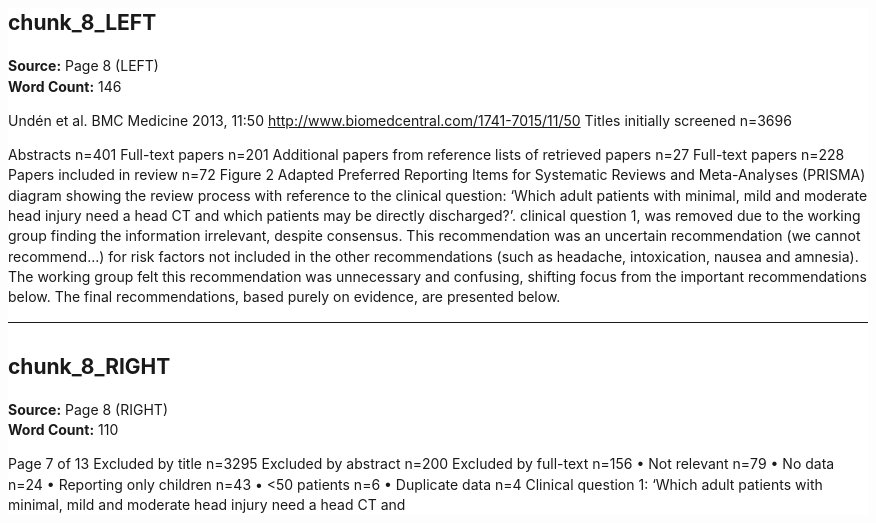 
## chunk_8_LEFT

**Source:** Page 8 (LEFT)  
**Word Count:** 146  

Undén et al. BMC Medicine 2013, 11:50
http://www.biomedcentral.com/1741-7015/11/50
Titles initially screened 
n=3696 
 
Abstracts 
n=401 
Full-text papers 
n=201 
Additional papers from 
reference lists of retrieved 
papers 
n=27 
Full-text papers 
n=228 
Papers included in review 
n=72 
Figure 2 Adapted Preferred Reporting Items for Systematic Reviews and Meta-Analyses (PRISMA) diagram showing the review
process with reference to the clinical question: ‘Which adult patients with minimal, mild and moderate head injury need a head CT
and which patients may be directly discharged?’.
clinical question 1, was removed due to the working group
finding the information irrelevant, despite consensus. This
recommendation was an uncertain recommendation (we
cannot recommend...) for risk factors not included in the
other recommendations (such as headache, intoxication,
nausea and amnesia). The working group felt this recommendation was unnecessary and confusing, shifting focus
from the important recommendations below.
The final recommendations, based purely on evidence,
are presented below.

---

## chunk_8_RIGHT

**Source:** Page 8 (RIGHT)  
**Word Count:** 110  

Page 7 of 13
Excluded by title 
n=3295 
Excluded by abstract 
n=200 
Excluded by full-text n=156 
• 
Not relevant n=79 
• 
No data n=24 
• 
Reporting only 
children n=43 
• 
<50 patients n=6 
• 
Duplicate data n=4 
Clinical question 1: ‘Which adult patients with minimal,
mild and moderate head injury need a head CT and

---------------

--- Task prompt ---
Copy everything in the records above except the pictures, exactly as written.

--- Result of this exercise ---
## chunk_8_LEFT

**Source:** Page 8 (LEFT)  
**Word Count:** 146  

Undén et al. BMC Medicine 2013, 11:50
http://www.biomedcentral.com/1741-7015/11/50
Titles initially screened 
n=3696 
 
Abstracts 
n=401 
Full-text papers 
n=201 
Additional papers from 
reference lists of retrieved 
papers 
n=27 
Full-text papers 
n=228 
Papers included in review 
n=72 
Figure 2 Adapted Preferred Reporting Items for Systematic Reviews and Meta-Analyses (PRISMA) diagram showing the review
process with reference to the clinical question: ‘Which adult patients with minimal, mild and moderate head injury need a head CT
and which patients may be directly discharged?’.
clinical question 1, was removed due to the working group
finding the information irrelevant, despite consensus. This
recommendation was an uncertain recommendation (we
cannot recommend...) for risk factors not included in the
other recommendations (such as headache, intoxication,
nausea and amnesia). The working group felt this recommendation was unnecessary and confusing, shifting focus
from the important recommendations below.
The final recommendations, based purely on evidence,
are presented below.

---

## chunk_8_RIGHT

**Source:** Page 8 (RIGHT)  
**Word Count:** 110  

Page 7 of 13
Excluded by title 
n=3295 
Excluded by abstract 
n=200 
Excluded by full-text n=156 
• 
Not relevant n=79 
• 
No data n=24 
• 
Reporting only 
children n=43 
• 
<50 patients n=6 
• 
Duplicate data n=4 
Clinical question 1: ‘Which adult patients with minimal,
mild and moderate head injury need a head CT and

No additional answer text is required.